Спроси меня в тот миг, сколько их, вряд ли ответил бы. А позже, на земле, мог бы вспомнить по «картинке», запечатленной в памяти. Например, летчик-штурмовик Устинов, когда его спрашивали, в какое время были над целью, торопливо говорил: «Дайте часы!» – и показывал: «Стрелки были вот здесь». После вывода из атаки стараюсь быстрее занять свое место за ведущим. Только непонятно, зачем командир набирает высоту. Сейчас нужен бреющий или сбор на «змейке». Вот бы подсказать по радио, но нечем. Мотор работает на полную мощность, но расстояние до ведущего сокращается медленно. Слева сзади кто-то из наших идет на вынужденную. Справа одна из групп уходит на бреющем, а за ними, как гончие псы, увязались «мессеры». Зататакал длинной очередью пулемет Баранского.
– Что там, Толя?
– На нас «месс» выскочил. Отогнал…
Хороший у меня стрелок, бдительный, врасплох его не поймаешь. Теперь, когда я догнал командира, наши стрелки взаимодействуют, срывая атаки «мессершмиттов». И они отстают, чувствуя, что «илы» им не по зубам.

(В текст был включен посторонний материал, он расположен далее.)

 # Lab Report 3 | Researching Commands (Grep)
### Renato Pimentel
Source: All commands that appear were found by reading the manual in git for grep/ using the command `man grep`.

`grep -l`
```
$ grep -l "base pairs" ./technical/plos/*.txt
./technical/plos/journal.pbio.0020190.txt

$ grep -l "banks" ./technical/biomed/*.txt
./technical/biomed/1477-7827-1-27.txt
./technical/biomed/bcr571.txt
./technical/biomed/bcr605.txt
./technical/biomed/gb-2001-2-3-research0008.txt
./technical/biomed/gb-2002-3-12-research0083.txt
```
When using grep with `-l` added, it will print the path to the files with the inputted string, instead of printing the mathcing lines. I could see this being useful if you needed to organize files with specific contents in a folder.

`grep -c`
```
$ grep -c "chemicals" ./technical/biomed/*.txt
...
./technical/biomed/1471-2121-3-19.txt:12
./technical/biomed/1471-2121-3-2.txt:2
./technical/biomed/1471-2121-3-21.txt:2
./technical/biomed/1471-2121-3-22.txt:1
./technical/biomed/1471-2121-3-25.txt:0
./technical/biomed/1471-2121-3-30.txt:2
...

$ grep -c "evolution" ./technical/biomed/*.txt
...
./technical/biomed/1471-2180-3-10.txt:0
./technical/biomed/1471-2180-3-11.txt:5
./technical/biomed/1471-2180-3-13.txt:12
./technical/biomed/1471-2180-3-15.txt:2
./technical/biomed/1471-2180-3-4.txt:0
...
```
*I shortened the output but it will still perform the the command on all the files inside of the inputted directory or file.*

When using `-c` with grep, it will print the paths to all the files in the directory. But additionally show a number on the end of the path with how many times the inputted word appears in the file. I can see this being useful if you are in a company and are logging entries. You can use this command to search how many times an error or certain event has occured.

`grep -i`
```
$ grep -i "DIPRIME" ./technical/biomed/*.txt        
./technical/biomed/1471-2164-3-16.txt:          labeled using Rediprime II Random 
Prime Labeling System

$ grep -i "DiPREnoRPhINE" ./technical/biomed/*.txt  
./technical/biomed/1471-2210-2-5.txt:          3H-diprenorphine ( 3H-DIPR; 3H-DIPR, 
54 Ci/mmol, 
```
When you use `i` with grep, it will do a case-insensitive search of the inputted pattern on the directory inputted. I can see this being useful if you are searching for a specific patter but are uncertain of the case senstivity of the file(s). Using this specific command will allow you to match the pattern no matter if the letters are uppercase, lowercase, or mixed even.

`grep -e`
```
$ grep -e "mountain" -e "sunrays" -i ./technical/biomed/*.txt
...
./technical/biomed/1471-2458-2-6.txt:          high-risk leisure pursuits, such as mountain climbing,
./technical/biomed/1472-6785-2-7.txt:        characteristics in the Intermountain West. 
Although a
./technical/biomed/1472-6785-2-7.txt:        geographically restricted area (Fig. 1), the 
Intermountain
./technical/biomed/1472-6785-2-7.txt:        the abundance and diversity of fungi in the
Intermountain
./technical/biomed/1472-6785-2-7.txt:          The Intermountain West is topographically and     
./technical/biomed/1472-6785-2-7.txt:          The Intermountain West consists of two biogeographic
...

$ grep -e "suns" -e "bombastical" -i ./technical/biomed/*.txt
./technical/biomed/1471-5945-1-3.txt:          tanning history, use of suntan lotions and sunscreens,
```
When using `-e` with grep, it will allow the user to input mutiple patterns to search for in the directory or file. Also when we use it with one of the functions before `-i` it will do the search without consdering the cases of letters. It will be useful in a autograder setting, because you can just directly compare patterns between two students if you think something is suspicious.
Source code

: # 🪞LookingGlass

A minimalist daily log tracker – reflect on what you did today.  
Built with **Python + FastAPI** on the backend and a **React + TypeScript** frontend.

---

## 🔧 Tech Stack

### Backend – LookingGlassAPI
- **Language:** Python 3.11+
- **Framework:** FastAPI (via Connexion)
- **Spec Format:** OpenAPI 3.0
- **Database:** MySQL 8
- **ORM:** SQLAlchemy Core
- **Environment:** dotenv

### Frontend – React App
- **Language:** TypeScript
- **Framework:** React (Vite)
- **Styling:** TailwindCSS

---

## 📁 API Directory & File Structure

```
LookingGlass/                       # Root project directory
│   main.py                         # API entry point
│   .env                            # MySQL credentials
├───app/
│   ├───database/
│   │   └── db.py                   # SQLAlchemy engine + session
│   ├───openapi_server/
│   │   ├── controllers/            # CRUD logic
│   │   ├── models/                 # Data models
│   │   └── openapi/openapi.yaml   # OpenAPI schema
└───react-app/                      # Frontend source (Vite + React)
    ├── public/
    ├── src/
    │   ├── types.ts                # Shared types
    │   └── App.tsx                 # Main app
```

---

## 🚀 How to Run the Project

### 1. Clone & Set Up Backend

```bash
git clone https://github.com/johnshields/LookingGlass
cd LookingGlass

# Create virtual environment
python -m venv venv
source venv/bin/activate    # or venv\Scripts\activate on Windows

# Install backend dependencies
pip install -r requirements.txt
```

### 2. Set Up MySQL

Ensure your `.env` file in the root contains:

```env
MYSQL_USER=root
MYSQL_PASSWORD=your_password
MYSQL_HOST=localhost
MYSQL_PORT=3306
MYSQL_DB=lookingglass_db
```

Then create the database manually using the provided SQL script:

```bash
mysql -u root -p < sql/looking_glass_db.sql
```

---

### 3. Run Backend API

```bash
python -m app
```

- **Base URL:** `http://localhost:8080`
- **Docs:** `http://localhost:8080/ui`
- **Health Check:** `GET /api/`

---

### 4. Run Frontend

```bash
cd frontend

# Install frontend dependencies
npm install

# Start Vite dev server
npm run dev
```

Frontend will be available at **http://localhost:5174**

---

После посадки все собираемся возле подполковника Смыкова. Он молча принимает доклады, часто вытирая вспотевший широкий лоб. Оказалось, что мы сожгли около двадцати самолетов противника и бензосклад. Но потеряли пять экипажей. Фамилия каждого не вернувшегося летчика – как острый гвоздь в темя. Нет Саши Амбарнова, нет Васи Свалова, Саши Игнатенко, Пети Федорова, Гриши Шапина. Достоверно известно, что на первом заходе погибли Василий Свалов и его стрелок Кресик. Многие из летчиков видели, как объятый пламенем штурмовик Свалова огненным снарядом врезался в стоянку фашистских самолетов.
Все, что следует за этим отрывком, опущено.